JANE B. YOHALEM, Judge

WE CONCUR:

JENNIFER L. ATTREP, Judge

SHAMMARA H. HENDERSON, Judge



[1]Driving while license suspended, NMSA 1978, § 66-5-39 (2013, amended 2019); no seat belts, NMSA 1978, § 66-7-372(A) (2001); no proof of insurance, NMSA 1978, § 66-5-229 (C)-(E) (1998, amended 2019); no registration, NMSA 1978, § 66-3-1(A) (2013, amended 2018).

[2]This discussion focuses on Issues 2 and 3 in Defendant’s brief.

[3]We do not consider whether Defendant could have sought review of the claims of error he contends the magistrate court committed via extraordinary writ. See State v. Foster, 2003-NMCA-099, ¶ 10, 134 N.M. 224, 75 P.3d 824 (providing one possible course of redress for an aggrieved defendant is by petition for an extraordinary writ).

[4]References to N.M. Const. art. VI § 27 in this opinion are to the 2016 version applying the 1966 amendment (prior to the 2018 amendment), unless otherwise noted.

[5]Article VI, Section 27, was amended by the voters in 2018 to remove from the Constitution both the requirements that appeals from inferior courts always be taken to the district court and that the appeal always be de novo. The amendments give the Legislature flexibility to modify these requirements by statute. There has been no change in the statutes and rules governing appeals from magistrate courts, and, therefore, no change in the relevant jurisdictional requirements.
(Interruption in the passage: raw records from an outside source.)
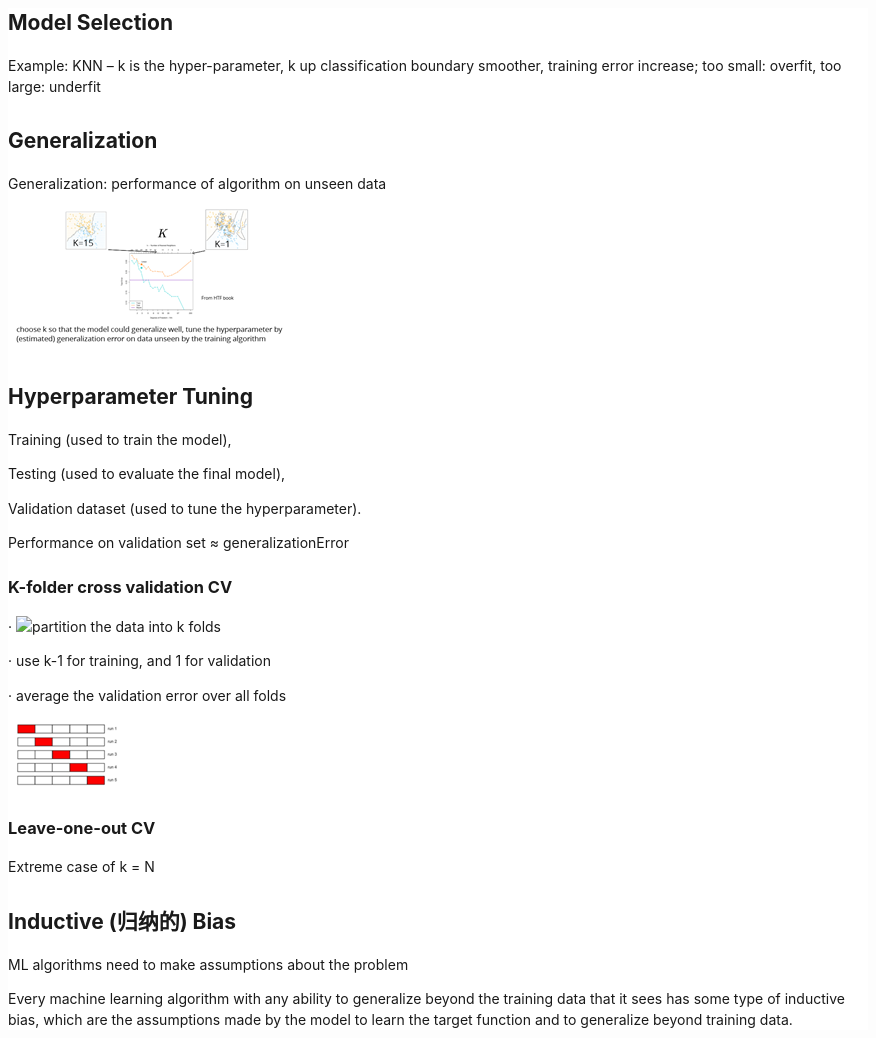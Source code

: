 ## Model Selection

Example: KNN – k is the hyper-parameter, k up classification boundary smoother, training error increase; too small: overfit, too large: underfit

## Generalization

Generalization: performance of algorithm on unseen data

![](<.gitbook/assets/image (11).png>)

## Hyperparameter Tuning

Training (used to train the model),

Testing (used to evaluate the final model),

Validation dataset (used to tune the hyperparameter).

Performance on validation set ≈ generalizationError

### K-folder cross validation CV

·         ![](file:///C:/Users/ldhan/AppData/Local/Temp/msohtmlclip1/01/clip\_image022.jpg)partition the data into k folds

·         use k-1 for training, and 1 for validation

·         average the validation error over all folds

![](<.gitbook/assets/image (12).png>)

### Leave-one-out CV

Extreme case of k = N

## Inductive (归纳的) Bias

ML algorithms need to make assumptions about the problem

Every machine learning algorithm with any ability to generalize beyond the training data that it sees has some type of inductive bias, which are the assumptions made by the model to learn the target function and to generalize beyond training data.
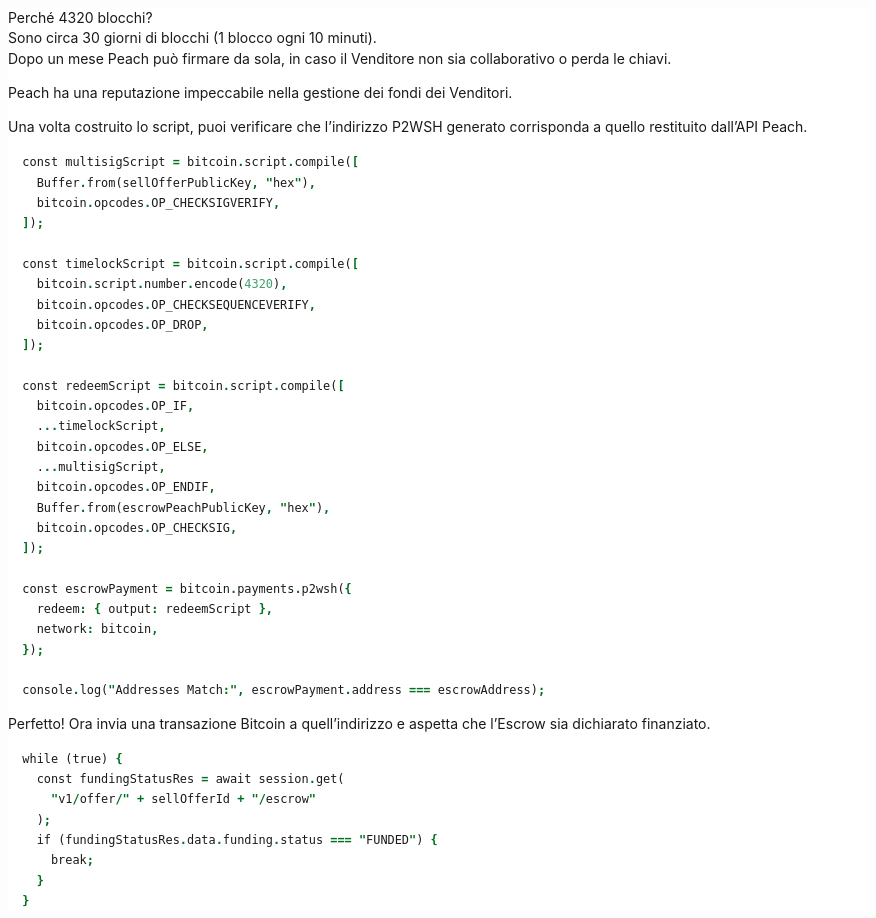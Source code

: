 Perché 4320 blocchi?  
Sono circa 30 giorni di blocchi (1 blocco ogni 10 minuti).  
Dopo un mese Peach può firmare da sola, in caso il Venditore non sia collaborativo o perda le chiavi.  

Peach ha una reputazione impeccabile nella gestione dei fondi dei Venditori.

Una volta costruito lo script, puoi verificare che l’indirizzo P2WSH generato corrisponda a quello restituito dall’API Peach.

```j
  const multisigScript = bitcoin.script.compile([
    Buffer.from(sellOfferPublicKey, "hex"),
    bitcoin.opcodes.OP_CHECKSIGVERIFY,
  ]);

  const timelockScript = bitcoin.script.compile([
    bitcoin.script.number.encode(4320),
    bitcoin.opcodes.OP_CHECKSEQUENCEVERIFY,
    bitcoin.opcodes.OP_DROP,
  ]);

  const redeemScript = bitcoin.script.compile([
    bitcoin.opcodes.OP_IF,
    ...timelockScript,
    bitcoin.opcodes.OP_ELSE,
    ...multisigScript,
    bitcoin.opcodes.OP_ENDIF,
    Buffer.from(escrowPeachPublicKey, "hex"),
    bitcoin.opcodes.OP_CHECKSIG,
  ]);

  const escrowPayment = bitcoin.payments.p2wsh({
    redeem: { output: redeemScript },
    network: bitcoin,
  });

  console.log("Addresses Match:", escrowPayment.address === escrowAddress);

```

Perfetto! Ora invia una transazione Bitcoin a quell’indirizzo e aspetta che l’Escrow sia dichiarato finanziato.

```j
  while (true) {
    const fundingStatusRes = await session.get(
      "v1/offer/" + sellOfferId + "/escrow"
    );
    if (fundingStatusRes.data.funding.status === "FUNDED") {
      break;
    }
  }

```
[6]There, of course, is another category of pretrial motions that are subject to review by hearing de novo in the district court—i.e., rulings by inferior courts suppressing evidence for search and seizure violations. See State v. Heinsen, 2005-NMSC-035, 138 N.M. 441, 121 P.3d 1040 (allowing the state to dismiss the complaint in magistrate court and refile in district court to obtain review of a magistrate court ruling suppressing evidence). Defendant, in this case, does not raise any claims related to a ruling suppressing evidence by the magistrate court. We, therefore, do not consider this exception to the general rule of trial de novo further in this opinion.